Can Trump be indicted by Bob Mueller? Learn about the law controlling that here.

It was just revealed that Justice Department Special Counsel Robert Mueller convened a grand jury in connection with his investigations into the 2016 presidential election. Its existence was disclosed not by a press release from Mr. Mueller, but by the issuance of grand jury subpoenas to several people.  Immediately the media “experts” a.k.a. talking heads, began to claim the case had moved into the “next stage” and that grand juries are empanelled only when prosecutors are close to bringing criminal charges.  The subsequent clamor on social media from supporters and detractors of the president has become intense and often vile.  All of this speculation and reaction is quite premature and not based in law or reality.
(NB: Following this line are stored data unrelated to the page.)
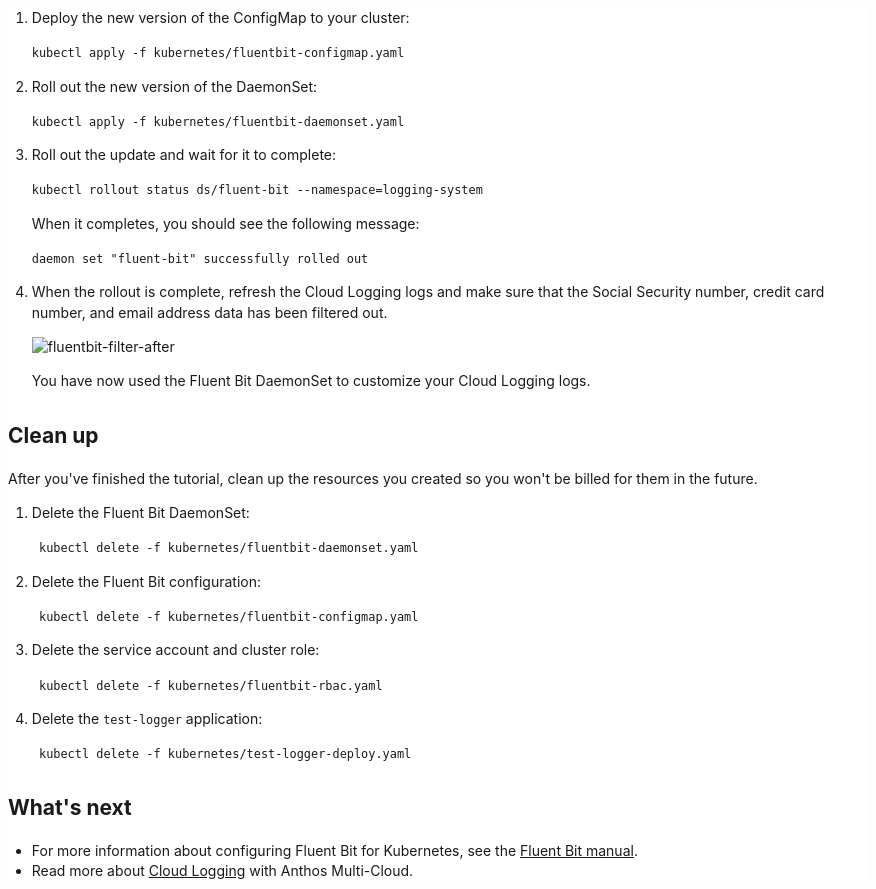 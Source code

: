 1.  Deploy the new version of the ConfigMap to your cluster:

        kubectl apply -f kubernetes/fluentbit-configmap.yaml

1.  Roll out the new version of the DaemonSet:
        
        kubectl apply -f kubernetes/fluentbit-daemonset.yaml

1.  Roll out the update and wait for it to complete:

        kubectl rollout status ds/fluent-bit --namespace=logging-system

    When it completes, you should see the following message:

        daemon set "fluent-bit" successfully rolled out

1.  When the rollout is complete, refresh the Cloud Logging logs and make sure
    that the Social Security number, credit card number, and email address data
    has been filtered out.

    ![fluentbit-filter-after](https://storage.googleapis.com/gcp-community/tutorials/kubernetes-engine-customize-fluentbit/fluentbit-filter-after.png)

    You have now used the Fluent Bit DaemonSet to customize your Cloud Logging
    logs.

## Clean up

After you've finished the tutorial, clean up the resources you created
so you won't be billed for them in the future.

1. Delete the Fluent Bit DaemonSet:

        kubectl delete -f kubernetes/fluentbit-daemonset.yaml


1. Delete the Fluent Bit configuration:

        kubectl delete -f kubernetes/fluentbit-configmap.yaml


1. Delete the service account and cluster role:

        kubectl delete -f kubernetes/fluentbit-rbac.yaml

1. Delete the `test-logger` application:

        kubectl delete -f kubernetes/test-logger-deploy.yaml


## What's next

* For more information about configuring Fluent Bit for Kubernetes, see the
  [Fluent Bit manual]( https://docs.fluentbit.io/manual/installation/kubernetes).
* Read more about [Cloud Logging](https://cloud.google.com/anthos/clusters/docs/multi-cloud/aws/how-to/cloud-logging)
  with Anthos Multi-Cloud. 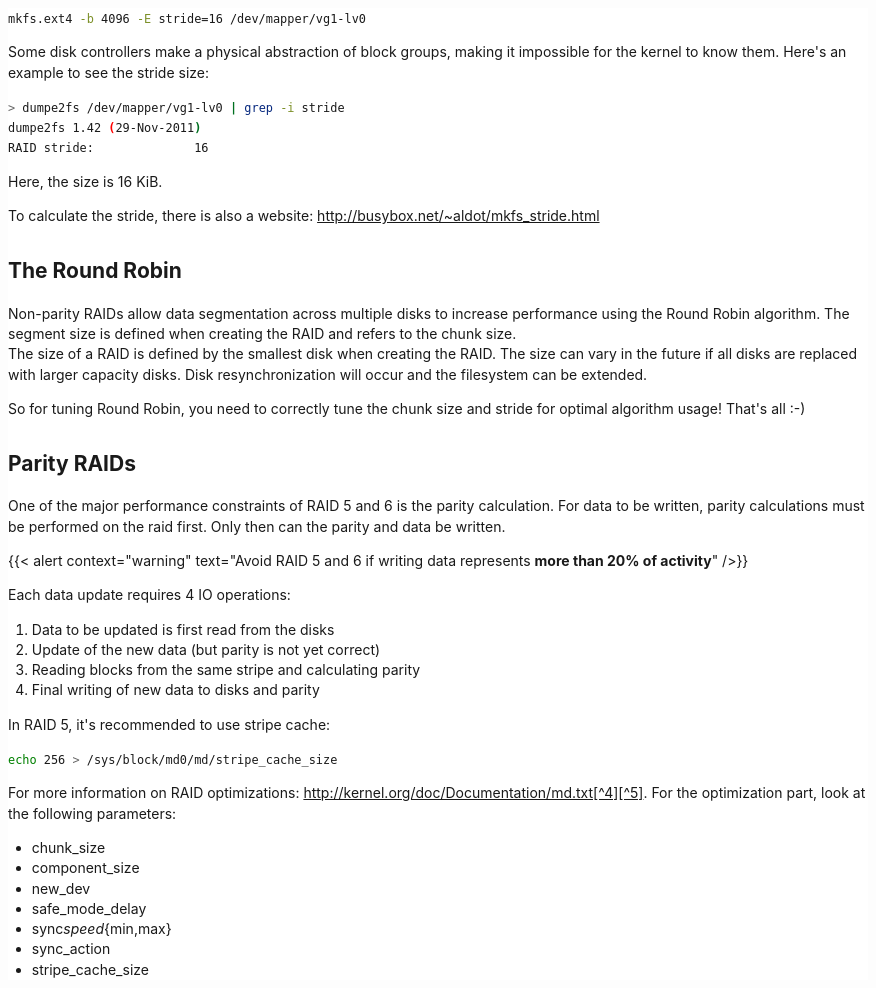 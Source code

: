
 ```bash
mkfs.ext4 -b 4096 -E stride=16 /dev/mapper/vg1-lv0
```

Some disk controllers make a physical abstraction of block groups, making it impossible for the kernel to know them. Here's an example to see the stride size:

```bash {linenos=table,hl_lines=[3]}
> dumpe2fs /dev/mapper/vg1-lv0 | grep -i stride
dumpe2fs 1.42 (29-Nov-2011)
RAID stride:              16
```

Here, the size is 16 KiB.

To calculate the stride, there is also a website: http://busybox.net/~aldot/mkfs_stride.html

## The Round Robin

Non-parity RAIDs allow data segmentation across multiple disks to increase performance using the Round Robin algorithm. The segment size is defined when creating the RAID and refers to the chunk size.  
The size of a RAID is defined by the smallest disk when creating the RAID. The size can vary in the future if all disks are replaced with larger capacity disks. Disk resynchronization will occur and the filesystem can be extended.

So for tuning Round Robin, you need to correctly tune the chunk size and stride for optimal algorithm usage! That's all :-)

## Parity RAIDs

One of the major performance constraints of RAID 5 and 6 is the parity calculation. For data to be written, parity calculations must be performed on the raid first. Only then can the parity and data be written.

{{< alert context="warning" text="Avoid RAID 5 and 6 if writing data represents <b>more than 20% of activity</b>" />}}

Each data update requires 4 IO operations:

1. Data to be updated is first read from the disks
2. Update of the new data (but parity is not yet correct)
3. Reading blocks from the same stripe and calculating parity
4. Final writing of new data to disks and parity

In RAID 5, it's recommended to use stripe cache:

```bash
echo 256 > /sys/block/md0/md/stripe_cache_size
```

For more information on RAID optimizations: http://kernel.org/doc/Documentation/md.txt[^4][^5]. For the optimization part, look at the following parameters:

- chunk_size
- component_size
- new_dev
- safe_mode_delay
- sync*speed*{min,max}
- sync_action
- stripe_cache_size


[^1]: http://en.wikipedia.org/wiki/RAID
[^2]: [Configuration of a Software RAID](Configuration_d'un_Raid_logiciel.html)
[^3]: [Sysstat: Essential tools for analyzing performance problems]({{< ref "docs/Linux/Misc/sysstat_essential_tools_for_analyzing_performance_issues.md" >}})
[^4]: http://kernel.org/doc/Documentation/md.txt
[^5]: http://kernel.org/doc/Documentation/md.txt
[^6]: http://www.linux-raid.com/ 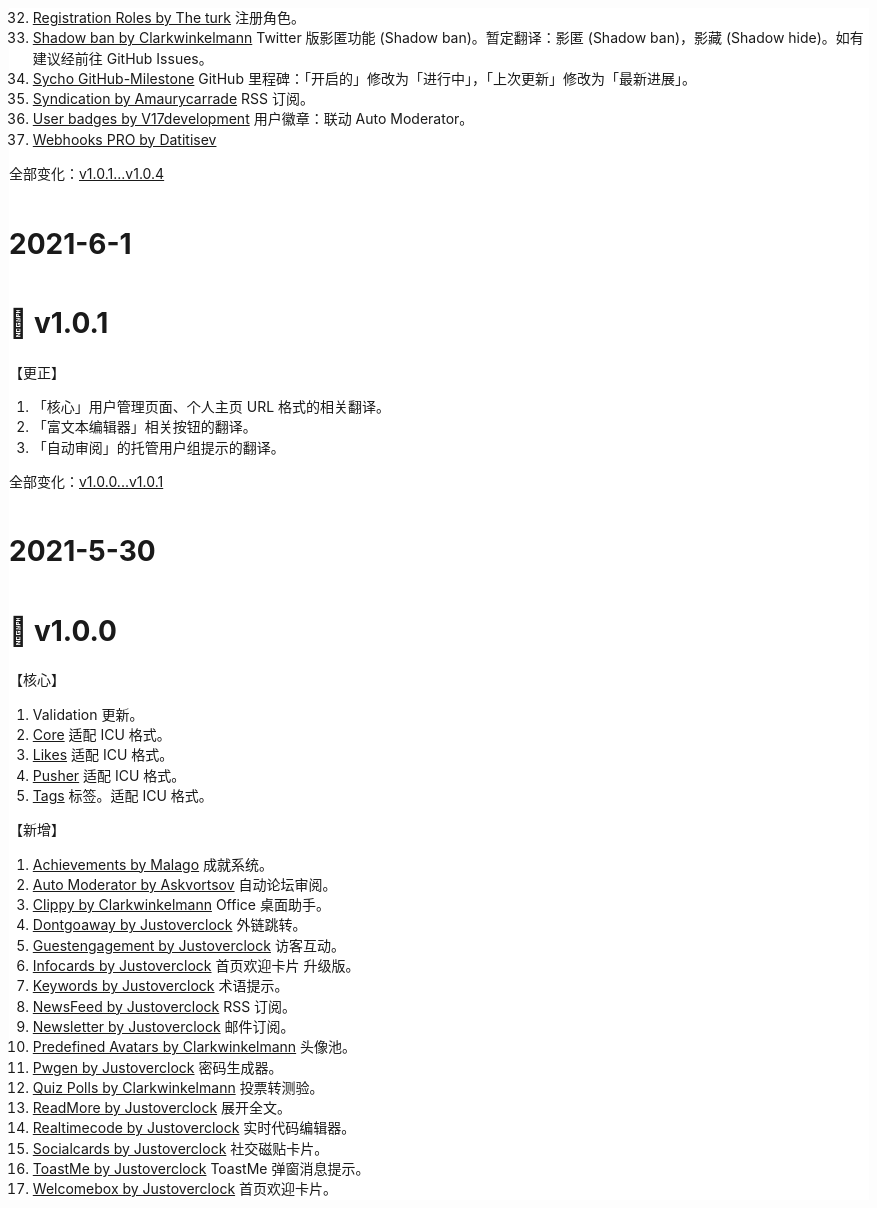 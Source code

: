 32. [Registration Roles by The turk](https://weblate.rob006.net/projects/flarum/the-turk-regrole) 注册角色。
33. [Shadow ban by Clarkwinkelmann](https://weblate.rob006.net/projects/flarum/clarkwinkelmann-shadow-ban) Twitter 版影匿功能 (Shadow ban)。暂定翻译：影匿 (Shadow ban)，影藏 (Shadow hide)。如有建议经前往 GitHub Issues。
34. [Sycho GitHub-Milestone](https://discuss.flarum.org/d/25521) GitHub 里程碑：「开启的」修改为「进行中」，「上次更新」修改为「最新进展」。
35. [Syndication by Amaurycarrade](https://weblate.rob006.net/projects/flarum/amaurycarrade-syndication) RSS 订阅。
36. [User badges by V17development](https://weblate.rob006.net/projects/flarum/v17development-user-badges) 用户徽章：联动 Auto Moderator。
37. [Webhooks PRO by Datitisev](https://weblate.rob006.net/projects/flarum/datitisev-webhooks-pro)

全部变化：[v1.0.1...v1.0.4](https://github.com/FFans/lang-simplified-chinese/compare/v1.0.1...v1.0.4)

# 2021-6-1
# 🌟 v1.0.1

【更正】
1. 「核心」用户管理页面、个人主页 URL 格式的相关翻译。
2. 「富文本编辑器」相关按钮的翻译。
3. 「自动审阅」的托管用户组提示的翻译。

全部变化：[v1.0.0...v1.0.1](https://github.com/FFans/lang-simplified-chinese/compare/v1.0.0...v1.0.1)

# 2021-5-30
# 🌟 v1.0.0

【核心】
1. Validation 更新。
2. [Core](https://github.com/flarum/core) 适配 ICU 格式。
3. [Likes](https://github.com/flarum/likes) 适配 ICU 格式。
4. [Pusher](https://github.com/flarum/pusher) 适配 ICU 格式。
5. [Tags](https://github.com/flarum/tags) 标签。适配 ICU 格式。

【新增】
1. [Achievements by Malago](https://github.com/malago86/flarum-achievements) 成就系统。
2. [Auto Moderator by Askvortsov](https://github.com/askvortsov1/flarum-auto-moderator) 自动论坛审阅。
3. [Clippy by Clarkwinkelmann](https://github.com/clarkwinkelmann/flarum-ext-clippy) Office 桌面助手。
4. [Dontgoaway by Justoverclock](https://github.com/justoverclockl/flarum-ext-dontgoaway) 外链跳转。
5. [Guestengagement by Justoverclock](https://github.com/justoverclockl/flarum-ext-guestengagement) 访客互动。
6. [Infocards by Justoverclock](https://github.com/justoverclockl/flarum-ext-infocards) 首页欢迎卡片 升级版。
7. [Keywords by Justoverclock](https://github.com/justoverclockl/flarum-ext-keywords) 术语提示。
8. [NewsFeed by Justoverclock](https://github.com/justoverclockl/flarum-ext-newsfeed) RSS 订阅。
9. [Newsletter by Justoverclock](https://github.com/justoverclockl/flarum-ext-newsletter) 邮件订阅。 
10. [Predefined Avatars by Clarkwinkelmann](https://github.com/clarkwinkelmann/flarum-ext-predefined-avatars) 头像池。
11. [Pwgen by Justoverclock](https://github.com/justoverclockl/flarum-ext-pwgen) 密码生成器。
12. [Quiz Polls by Clarkwinkelmann](https://github.com/clarkwinkelmann/flarum-ext-quiz-polls) 投票转测验。
13. [ReadMore by Justoverclock](https://github.com/justoverclockl/flarum-ext-readmore) 展开全文。
14. [Realtimecode by Justoverclock](https://github.com/justoverclockl/flarum-ext-realtimecode) 实时代码编辑器。
15. [Socialcards by Justoverclock](https://github.com/justoverclockl/flarum-ext-socialcards) 社交磁贴卡片。
16. [ToastMe by Justoverclock](https://github.com/justoverclockl/flarum-ext-toastme) ToastMe 弹窗消息提示。
17. [Welcomebox by Justoverclock](https://github.com/justoverclockl/flarum-ext-welcomebox) 首页欢迎卡片。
Now for the facts, hard as they may be for some to comprehend. A grand jury is simply a body of citizens who review evidence, whether from witnesses or documents, issue subpoenas ad testificandum to compel people to testify, or duces tecum, to produce documents.  In the federal legal system the grand jury is composed of 16 to 23 persons who can sit for up to 18 months and may hand up indictments (“true bills”) if 12 or more members concur.  They can also issue special reports that don’t yield criminal charges, but level critiques and/or make remedial proposals.  Only prosecutors, court reporters, federal marshals and witnesses may be present while these grand juries are reviewing evidence, although in some state legal systems, defense lawyers may sit in on proceedings, but not speak.  Grand jurors are allowed to question witnesses, although a prosecutor can reject any such query.  A witness is permitted step out of the grand jury room to confer with their counsel about any question posed.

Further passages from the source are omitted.